Basically, the League of Nations mandates were to appoint an established country to assist a defined group of people in developing an independent state according to the wishes of the people. The mandate was based on the universally recognized right to self determination as enshrined in international law.
(COMMENT)
This is not correlated in time correctly. (Possibly Bad Research) And, there seems to be a mix-up between which documents say what.
LoN mandates were supervised by the Permanent Mandates Commission. The mandate system was replaced by the UN Trusteeship System in 1946. Each individual Mandate specified the purpose and the authorities under the mandate. The welfare of the Arab and Jewish were address at the time, relative to the purpose of the Mandate.
Self-determination said:
The principle of self-determination is prominently embodied in
Article I of the Charter of the United Nations. Earlier it was explicitly embraced by US President Woodrow Wilson, by Lenin and others, and became the guiding principle for the reconstruction of Europe following World War I. The principle was
incorporated into the 1941 Atlantic Charter and the Dumbarton Oaks proposals which evolved into the United Nations Charter. Its inclusion in the UN Charter marks the universal recognition of the principle as fundamental to the maintenance of friendly relations and peace among states. It is recognized as a right of all peoples in the first article common to the International Covenant on Civil and Political Rights and the International Covenant on Economic, Social and Cultural Rights which both entered into force in 1976. 1 Paragraph 1 of this Article provides:
All peoples have the right to self-determination. By virtue of that right they freely determine their political status and freely pursue their economic, social and cultural development.
SOURCE: UNPO: Self-determination
Read the dates in the underlined passages.
The Mandates were created in 1922. No such passage was in THE COVENANT OF THE LEAGUE OF NATIONS of 1919. Laws cannot be applied retroactively. You cannot pass a law today that makes last years contract illegal, if it was otherwise legal at the time it was created. The UN Charter came into force on 24 October 1945.
You will notice that the actual Article in the Charter does not say that "All peoples have the right to self-determination." That does not come until much, much later, in 1976; in a different form altogether.
Britain violated the League of Nations Covenant and international law. Instead of creating an independent state for the people according to their wishes, Britain shoved the people aside and catered to the agenda of a group of foreigners.
(COMMENT)
This is based on a bad (very bad) assumption. You cannot make an otherwise lawful action taken last year, retroactively illegal today.
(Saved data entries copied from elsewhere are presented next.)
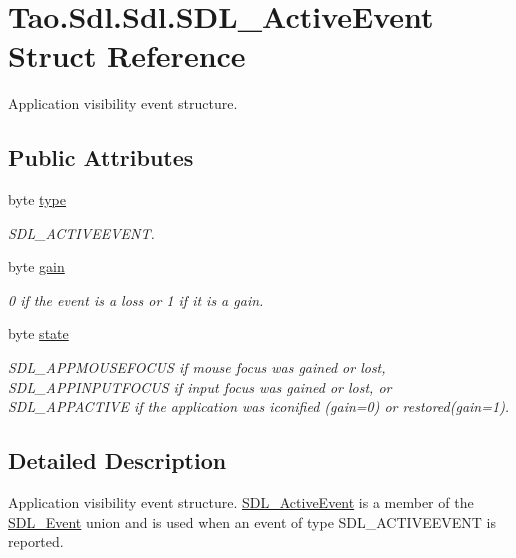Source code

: \hypertarget{struct_tao_1_1_sdl_1_1_sdl_1_1_s_d_l___active_event}{
\section{Tao.Sdl.Sdl.SDL\_\-ActiveEvent Struct Reference}
\label{struct_tao_1_1_sdl_1_1_sdl_1_1_s_d_l___active_event}
}


Application visibility event structure.  


\subsection*{Public Attributes}
\begin{DoxyCompactItemize}
\item 
byte \hyperlink{struct_tao_1_1_sdl_1_1_sdl_1_1_s_d_l___active_event_a3ccdb2d70afdc19618061c6d5b28356a}{type}
\begin{DoxyCompactList}\small\item\em SDL\_\-ACTIVEEVENT. \item\end{DoxyCompactList}\item 
byte \hyperlink{struct_tao_1_1_sdl_1_1_sdl_1_1_s_d_l___active_event_a3bcc9961225a5da23402981050d980b7}{gain}
\begin{DoxyCompactList}\small\item\em 0 if the event is a loss or 1 if it is a gain. \item\end{DoxyCompactList}\item 
byte \hyperlink{struct_tao_1_1_sdl_1_1_sdl_1_1_s_d_l___active_event_a7f667864c62204bef0a17717adf15600}{state}
\begin{DoxyCompactList}\small\item\em SDL\_\-APPMOUSEFOCUS if mouse focus was gained or lost, SDL\_\-APPINPUTFOCUS if input focus was gained or lost, or SDL\_\-APPACTIVE if the application was iconified (gain=0) or restored(gain=1). \item\end{DoxyCompactList}\end{DoxyCompactItemize}


\subsection{Detailed Description}
Application visibility event structure. \hyperlink{struct_tao_1_1_sdl_1_1_sdl_1_1_s_d_l___active_event}{SDL\_\-ActiveEvent} is a member of the \hyperlink{struct_tao_1_1_sdl_1_1_s_d_l___event}{SDL\_\-Event} union and is used when an event of type SDL\_\-ACTIVEEVENT is reported.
This entire conflict is based on the violation of international law. Only recently has the world began a push to have these laws enforced. When that happens we will see an end of the conflict.
(COMMENT)
Still cannot retroactively apply laws that didn't exist at the time of the transaction. The UK did not violate any laws; and the complete transaction was supervised by the LoN/UN through the Permanent Mandates Commission/UN Trusteeship System.
(POST REMARKS)
I honestly don't know where these ideas come from that everyone was conspiring against the poor Palestinians. That wasn't the case at all. That is merely a group that is playing the part of the victim. The UK did everything it was suppose to do and within the parameters of the law as it existed at the time.